A crucial aspect of exterior and interior architecture is lighting. No matter the purpose of a building, whether for educational, residential or commercial purposes, setting up an effective lighting system is a must.
Gloomy or poor lighting makes it more difficult to accomplish tasks. It can also negatively affect the mood of the people within the building. Not to mention the health risks associated with ineffective lighting, such as headaches and eye strain.
An effective lighting system must follow the principles of lighting ergonomics and UK regulations.
Building Regulations are requirements set by the government and approved by Parliament. These regulations serve as the standards for the construction of buildings, from how they’re designed and constructed to how they’re altered. They help ensure the safety and welfare of people.
Building Regulations also cover the requirements for installing lights in various settings, such as domestic and commercial spaces.
Regulations for lighting in domestic buildings are covered in the domestic building compliance guide.

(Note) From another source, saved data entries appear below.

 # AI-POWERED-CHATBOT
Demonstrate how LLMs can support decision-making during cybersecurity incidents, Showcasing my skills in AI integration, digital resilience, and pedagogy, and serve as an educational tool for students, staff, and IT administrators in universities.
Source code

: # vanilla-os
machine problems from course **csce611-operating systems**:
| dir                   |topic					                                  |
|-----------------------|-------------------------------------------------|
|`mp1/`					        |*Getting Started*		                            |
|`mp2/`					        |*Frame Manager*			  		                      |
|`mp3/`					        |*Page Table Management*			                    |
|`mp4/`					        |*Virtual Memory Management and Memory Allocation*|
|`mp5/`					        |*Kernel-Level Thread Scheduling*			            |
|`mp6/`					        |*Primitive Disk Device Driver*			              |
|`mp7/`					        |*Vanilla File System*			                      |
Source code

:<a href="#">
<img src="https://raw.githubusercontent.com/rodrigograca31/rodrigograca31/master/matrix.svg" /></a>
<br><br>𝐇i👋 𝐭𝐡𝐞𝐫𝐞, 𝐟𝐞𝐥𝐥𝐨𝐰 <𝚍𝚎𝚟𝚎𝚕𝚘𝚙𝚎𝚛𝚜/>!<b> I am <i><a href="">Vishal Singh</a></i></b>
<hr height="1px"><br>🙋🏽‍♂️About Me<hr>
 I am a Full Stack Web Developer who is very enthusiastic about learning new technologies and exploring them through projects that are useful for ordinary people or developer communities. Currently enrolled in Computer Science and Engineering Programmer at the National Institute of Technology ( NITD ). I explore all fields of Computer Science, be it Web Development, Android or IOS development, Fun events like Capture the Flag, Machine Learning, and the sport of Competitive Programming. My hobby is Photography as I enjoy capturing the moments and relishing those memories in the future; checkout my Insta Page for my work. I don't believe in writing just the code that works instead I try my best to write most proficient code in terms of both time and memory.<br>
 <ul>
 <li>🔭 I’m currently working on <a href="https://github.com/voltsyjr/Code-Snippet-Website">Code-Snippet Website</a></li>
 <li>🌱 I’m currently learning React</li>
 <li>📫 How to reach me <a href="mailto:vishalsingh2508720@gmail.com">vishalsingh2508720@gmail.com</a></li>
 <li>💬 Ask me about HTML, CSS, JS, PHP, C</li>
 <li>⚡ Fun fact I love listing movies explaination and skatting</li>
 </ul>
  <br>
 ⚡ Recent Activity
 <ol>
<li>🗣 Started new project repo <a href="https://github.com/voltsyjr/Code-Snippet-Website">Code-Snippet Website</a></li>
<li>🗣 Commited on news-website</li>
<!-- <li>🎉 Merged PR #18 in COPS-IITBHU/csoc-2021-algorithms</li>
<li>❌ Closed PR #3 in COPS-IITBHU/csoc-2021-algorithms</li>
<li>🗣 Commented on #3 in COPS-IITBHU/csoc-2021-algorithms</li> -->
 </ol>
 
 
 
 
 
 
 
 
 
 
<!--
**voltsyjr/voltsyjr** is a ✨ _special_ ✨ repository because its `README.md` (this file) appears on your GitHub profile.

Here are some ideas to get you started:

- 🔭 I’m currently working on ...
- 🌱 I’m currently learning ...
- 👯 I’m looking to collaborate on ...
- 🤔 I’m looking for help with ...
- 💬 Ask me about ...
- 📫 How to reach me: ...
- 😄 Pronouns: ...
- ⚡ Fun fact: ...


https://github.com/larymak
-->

It states that 75% of all the lights in a residential building must have an efficacy of 45 lumens per watt. The lights should also produce a total output of more than 400 lamp lumens.
If a lamp meets the aforementioned efficacy and output, it’s classified as a low-energy light. Using low-energy lights aligns with the government’s strategy for energy efficiency. Note that light fixtures with a supplied power of fewer than 5 watts can be excluded when counting the total number of lights in the house.
Meanwhile, regulations for residential outdoor lighting state that each external lighting should have automatic controls and a lamp capacity of no more than 100 watts. Residents can also opt to have light fittings with efficacy of more than 45 lumens per watt. These light fittings can then either be manually or automatically controlled.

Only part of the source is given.